** Opening GIVEN RECORDS block **

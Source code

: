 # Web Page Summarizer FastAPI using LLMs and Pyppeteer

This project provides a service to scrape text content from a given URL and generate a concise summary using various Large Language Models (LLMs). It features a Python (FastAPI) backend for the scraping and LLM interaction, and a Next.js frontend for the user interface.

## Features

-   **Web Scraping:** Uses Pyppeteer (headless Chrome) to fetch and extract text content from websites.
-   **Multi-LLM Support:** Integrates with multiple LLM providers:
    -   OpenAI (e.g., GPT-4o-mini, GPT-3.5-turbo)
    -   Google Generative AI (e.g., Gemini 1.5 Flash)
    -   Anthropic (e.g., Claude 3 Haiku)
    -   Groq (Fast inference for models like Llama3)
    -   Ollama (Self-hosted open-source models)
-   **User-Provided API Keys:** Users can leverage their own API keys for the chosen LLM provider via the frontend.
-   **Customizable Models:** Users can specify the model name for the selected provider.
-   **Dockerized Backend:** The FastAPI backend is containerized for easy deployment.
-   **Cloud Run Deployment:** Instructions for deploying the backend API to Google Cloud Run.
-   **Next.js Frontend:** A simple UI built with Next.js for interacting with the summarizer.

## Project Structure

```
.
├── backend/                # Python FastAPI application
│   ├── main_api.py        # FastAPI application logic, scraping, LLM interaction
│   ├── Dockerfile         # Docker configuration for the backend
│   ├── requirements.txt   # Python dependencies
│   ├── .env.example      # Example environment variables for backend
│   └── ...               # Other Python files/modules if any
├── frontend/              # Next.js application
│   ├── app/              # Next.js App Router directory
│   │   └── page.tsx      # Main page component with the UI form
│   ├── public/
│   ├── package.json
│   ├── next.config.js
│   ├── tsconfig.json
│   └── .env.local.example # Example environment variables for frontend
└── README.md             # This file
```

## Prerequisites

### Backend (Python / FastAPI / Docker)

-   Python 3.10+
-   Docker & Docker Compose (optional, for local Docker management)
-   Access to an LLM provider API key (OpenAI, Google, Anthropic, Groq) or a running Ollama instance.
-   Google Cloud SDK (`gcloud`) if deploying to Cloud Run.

** Closing GIVEN RECORDS block **
** Opening GIVEN RECORDS block **

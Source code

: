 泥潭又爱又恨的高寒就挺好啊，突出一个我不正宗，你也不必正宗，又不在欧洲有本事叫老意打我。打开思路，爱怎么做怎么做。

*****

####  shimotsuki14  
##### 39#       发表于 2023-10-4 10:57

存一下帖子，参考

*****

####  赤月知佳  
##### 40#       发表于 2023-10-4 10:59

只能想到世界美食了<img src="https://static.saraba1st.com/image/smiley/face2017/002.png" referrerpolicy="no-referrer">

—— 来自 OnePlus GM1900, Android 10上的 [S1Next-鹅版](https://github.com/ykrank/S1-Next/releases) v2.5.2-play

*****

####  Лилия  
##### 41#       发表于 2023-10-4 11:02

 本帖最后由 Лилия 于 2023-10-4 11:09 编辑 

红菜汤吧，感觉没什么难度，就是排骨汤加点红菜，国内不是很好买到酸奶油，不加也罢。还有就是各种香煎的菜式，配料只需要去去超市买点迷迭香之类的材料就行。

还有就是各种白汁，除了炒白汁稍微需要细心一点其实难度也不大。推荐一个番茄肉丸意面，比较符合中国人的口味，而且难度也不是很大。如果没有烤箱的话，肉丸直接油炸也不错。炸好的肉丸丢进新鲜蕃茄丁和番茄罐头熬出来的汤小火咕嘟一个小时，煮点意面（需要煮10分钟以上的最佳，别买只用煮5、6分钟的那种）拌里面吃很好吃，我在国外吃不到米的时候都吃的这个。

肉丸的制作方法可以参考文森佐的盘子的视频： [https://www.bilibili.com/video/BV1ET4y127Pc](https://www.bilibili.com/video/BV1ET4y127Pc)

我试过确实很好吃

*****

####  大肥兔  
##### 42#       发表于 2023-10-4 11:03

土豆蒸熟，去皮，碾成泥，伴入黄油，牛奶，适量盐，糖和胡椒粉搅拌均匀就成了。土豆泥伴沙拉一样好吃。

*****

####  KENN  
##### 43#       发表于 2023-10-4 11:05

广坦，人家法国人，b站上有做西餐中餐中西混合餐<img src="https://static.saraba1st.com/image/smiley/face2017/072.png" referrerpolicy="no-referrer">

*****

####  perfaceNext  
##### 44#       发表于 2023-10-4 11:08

** Closing GIVEN RECORDS block **

In the records above, find the line with "肉丸的制作方法可以参考文森佐"; write out exactly that line and each one after it, stopping after the line with "发表于 2023-10-4 11:05".

肉丸的制作方法可以参考文森佐的盘子的视频： [https://www.bilibili.com/video/BV1ET4y127Pc](https://www.bilibili.com/video/BV1ET4y127Pc)

我试过确实很好吃

*****

####  大肥兔  
##### 42#       发表于 2023-10-4 11:03

土豆蒸熟，去皮，碾成泥，伴入黄油，牛奶，适量盐，糖和胡椒粉搅拌均匀就成了。土豆泥伴沙拉一样好吃。

*****

####  KENN  
##### 43#       发表于 2023-10-4 11:05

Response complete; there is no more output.